Each record must be returned exactly, apart from the pictures, which stay out.
'''
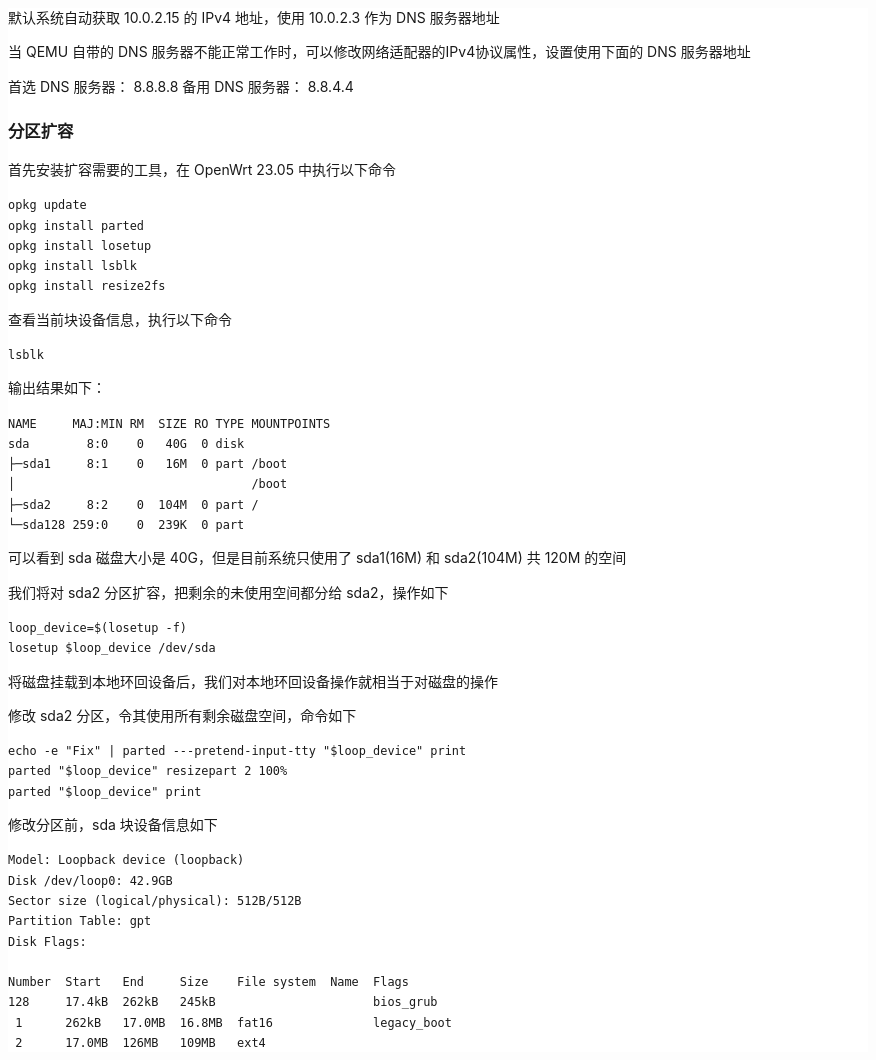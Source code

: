 默认系统自动获取 10.0.2.15 的 IPv4 地址，使用 10.0.2.3 作为 DNS 服务器地址

当 QEMU 自带的 DNS 服务器不能正常工作时，可以修改网络适配器的IPv4协议属性，设置使用下面的 DNS 服务器地址

首选 DNS 服务器： 8.8.8.8
备用 DNS 服务器： 8.8.4.4

### 分区扩容

首先安装扩容需要的工具，在 OpenWrt 23.05 中执行以下命令

```
opkg update
opkg install parted
opkg install losetup
opkg install lsblk
opkg install resize2fs
```

查看当前块设备信息，执行以下命令

```
lsblk
```

输出结果如下：

```
NAME     MAJ:MIN RM  SIZE RO TYPE MOUNTPOINTS
sda        8:0    0   40G  0 disk 
├─sda1     8:1    0   16M  0 part /boot
│                                 /boot
├─sda2     8:2    0  104M  0 part /
└─sda128 259:0    0  239K  0 part 
```

可以看到 sda 磁盘大小是 40G，但是目前系统只使用了 sda1(16M) 和 sda2(104M) 共 120M 的空间

我们将对 sda2 分区扩容，把剩余的未使用空间都分给 sda2，操作如下

```
loop_device=$(losetup -f)
losetup $loop_device /dev/sda
```

将磁盘挂载到本地环回设备后，我们对本地环回设备操作就相当于对磁盘的操作

修改 sda2 分区，令其使用所有剩余磁盘空间，命令如下

```
echo -e "Fix" | parted ---pretend-input-tty "$loop_device" print
parted "$loop_device" resizepart 2 100%
parted "$loop_device" print
```

修改分区前，sda 块设备信息如下

```
Model: Loopback device (loopback)
Disk /dev/loop0: 42.9GB
Sector size (logical/physical): 512B/512B
Partition Table: gpt
Disk Flags: 

Number  Start   End     Size    File system  Name  Flags
128     17.4kB  262kB   245kB                      bios_grub
 1      262kB   17.0MB  16.8MB  fat16              legacy_boot
 2      17.0MB  126MB   109MB   ext4
```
'''
OUTPUT OF THE EXERCISE:
Source code

: 默认系统自动获取 10.0.2.15 的 IPv4 地址，使用 10.0.2.3 作为 DNS 服务器地址

当 QEMU 自带的 DNS 服务器不能正常工作时，可以修改网络适配器的IPv4协议属性，设置使用下面的 DNS 服务器地址

首选 DNS 服务器： 8.8.8.8
备用 DNS 服务器： 8.8.4.4

### 分区扩容

首先安装扩容需要的工具，在 OpenWrt 23.05 中执行以下命令

```
opkg update
opkg install parted
opkg install losetup
opkg install lsblk
opkg install resize2fs
```

查看当前块设备信息，执行以下命令

```
lsblk
```

输出结果如下：

```
NAME     MAJ:MIN RM  SIZE RO TYPE MOUNTPOINTS
sda        8:0    0   40G  0 disk 
├─sda1     8:1    0   16M  0 part /boot
│                                 /boot
├─sda2     8:2    0  104M  0 part /
└─sda128 259:0    0  239K  0 part 
```

可以看到 sda 磁盘大小是 40G，但是目前系统只使用了 sda1(16M) 和 sda2(104M) 共 120M 的空间

我们将对 sda2 分区扩容，把剩余的未使用空间都分给 sda2，操作如下

```
loop_device=$(losetup -f)
losetup $loop_device /dev/sda
```

将磁盘挂载到本地环回设备后，我们对本地环回设备操作就相当于对磁盘的操作

修改 sda2 分区，令其使用所有剩余磁盘空间，命令如下

```
echo -e "Fix" | parted ---pretend-input-tty "$loop_device" print
parted "$loop_device" resizepart 2 100%
parted "$loop_device" print
```

修改分区前，sda 块设备信息如下

```
Model: Loopback device (loopback)
Disk /dev/loop0: 42.9GB
Sector size (logical/physical): 512B/512B
Partition Table: gpt
Disk Flags: 

Number  Start   End     Size    File system  Name  Flags
128     17.4kB  262kB   245kB                      bios_grub
 1      262kB   17.0MB  16.8MB  fat16              legacy_boot
 2      17.0MB  126MB   109MB   ext4
```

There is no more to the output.